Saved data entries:
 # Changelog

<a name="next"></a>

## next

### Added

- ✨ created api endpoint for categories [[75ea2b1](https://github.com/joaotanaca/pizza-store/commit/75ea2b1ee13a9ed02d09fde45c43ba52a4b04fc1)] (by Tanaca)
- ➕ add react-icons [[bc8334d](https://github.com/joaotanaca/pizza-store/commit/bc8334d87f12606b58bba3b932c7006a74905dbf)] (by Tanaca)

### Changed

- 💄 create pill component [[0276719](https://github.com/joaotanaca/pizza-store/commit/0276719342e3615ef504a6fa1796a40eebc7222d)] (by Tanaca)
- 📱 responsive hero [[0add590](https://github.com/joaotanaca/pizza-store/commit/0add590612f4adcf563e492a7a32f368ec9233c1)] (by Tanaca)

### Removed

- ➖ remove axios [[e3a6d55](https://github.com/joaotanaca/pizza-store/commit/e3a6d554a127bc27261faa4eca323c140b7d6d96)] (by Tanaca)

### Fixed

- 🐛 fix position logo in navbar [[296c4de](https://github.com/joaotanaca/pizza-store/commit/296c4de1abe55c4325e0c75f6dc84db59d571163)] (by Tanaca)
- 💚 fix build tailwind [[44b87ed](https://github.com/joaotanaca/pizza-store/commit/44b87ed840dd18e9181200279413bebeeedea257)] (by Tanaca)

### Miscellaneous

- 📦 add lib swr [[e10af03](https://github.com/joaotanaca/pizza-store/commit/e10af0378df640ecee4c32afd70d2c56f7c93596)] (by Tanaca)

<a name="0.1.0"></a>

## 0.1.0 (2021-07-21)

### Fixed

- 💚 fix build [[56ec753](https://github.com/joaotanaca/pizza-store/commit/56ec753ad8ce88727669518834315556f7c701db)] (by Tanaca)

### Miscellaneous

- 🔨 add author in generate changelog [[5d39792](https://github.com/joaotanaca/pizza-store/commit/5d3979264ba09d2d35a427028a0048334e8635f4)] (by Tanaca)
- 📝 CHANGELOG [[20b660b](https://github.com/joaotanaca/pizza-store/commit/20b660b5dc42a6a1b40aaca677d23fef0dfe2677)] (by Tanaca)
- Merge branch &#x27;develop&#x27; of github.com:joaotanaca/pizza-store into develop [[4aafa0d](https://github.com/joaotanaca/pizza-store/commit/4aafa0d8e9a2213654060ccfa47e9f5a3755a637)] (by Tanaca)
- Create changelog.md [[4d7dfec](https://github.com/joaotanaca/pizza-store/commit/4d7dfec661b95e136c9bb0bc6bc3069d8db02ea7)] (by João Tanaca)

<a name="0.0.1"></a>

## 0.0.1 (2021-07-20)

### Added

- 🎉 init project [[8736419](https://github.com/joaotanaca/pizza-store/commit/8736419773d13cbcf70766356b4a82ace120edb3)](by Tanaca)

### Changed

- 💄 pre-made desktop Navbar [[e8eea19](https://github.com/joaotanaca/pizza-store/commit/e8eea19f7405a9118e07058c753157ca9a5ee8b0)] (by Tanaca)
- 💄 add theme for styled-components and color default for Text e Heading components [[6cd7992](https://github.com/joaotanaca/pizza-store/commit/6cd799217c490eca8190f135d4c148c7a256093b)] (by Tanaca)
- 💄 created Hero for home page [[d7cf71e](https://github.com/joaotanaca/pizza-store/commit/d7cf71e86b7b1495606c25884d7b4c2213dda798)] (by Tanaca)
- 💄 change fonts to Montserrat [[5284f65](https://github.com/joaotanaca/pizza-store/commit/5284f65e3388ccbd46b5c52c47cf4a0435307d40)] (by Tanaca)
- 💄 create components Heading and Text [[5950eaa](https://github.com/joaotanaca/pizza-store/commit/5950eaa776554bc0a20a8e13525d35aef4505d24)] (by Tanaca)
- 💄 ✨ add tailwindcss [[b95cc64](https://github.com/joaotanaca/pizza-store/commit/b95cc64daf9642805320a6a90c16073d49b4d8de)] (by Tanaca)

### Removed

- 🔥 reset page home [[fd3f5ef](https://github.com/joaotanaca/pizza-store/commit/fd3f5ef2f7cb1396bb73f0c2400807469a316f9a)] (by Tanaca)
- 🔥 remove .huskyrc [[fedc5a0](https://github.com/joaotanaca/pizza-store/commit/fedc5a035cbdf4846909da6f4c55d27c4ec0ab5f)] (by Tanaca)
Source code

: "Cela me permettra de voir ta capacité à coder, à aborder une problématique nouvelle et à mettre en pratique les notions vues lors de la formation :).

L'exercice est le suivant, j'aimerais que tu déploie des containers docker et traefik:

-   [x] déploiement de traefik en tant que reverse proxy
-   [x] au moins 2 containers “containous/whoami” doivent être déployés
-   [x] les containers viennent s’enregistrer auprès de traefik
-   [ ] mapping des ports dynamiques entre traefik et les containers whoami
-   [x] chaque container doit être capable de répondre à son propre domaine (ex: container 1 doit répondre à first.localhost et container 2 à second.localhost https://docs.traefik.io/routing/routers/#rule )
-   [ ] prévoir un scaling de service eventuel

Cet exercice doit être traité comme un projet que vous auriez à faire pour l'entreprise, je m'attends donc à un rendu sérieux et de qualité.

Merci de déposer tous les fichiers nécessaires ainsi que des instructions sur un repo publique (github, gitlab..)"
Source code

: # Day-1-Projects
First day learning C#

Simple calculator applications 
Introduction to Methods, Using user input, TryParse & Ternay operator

● **Task prompt**
If a line in the records above includes the string "exercice", copy it.

● **Reply**
L'exercice est le suivant, j'aimerais que tu déploie des containers docker et traefik:
Cet exercice doit être traité comme un projet que vous auriez à faire pour l'entreprise, je m'attends donc à un rendu sérieux et de qualité.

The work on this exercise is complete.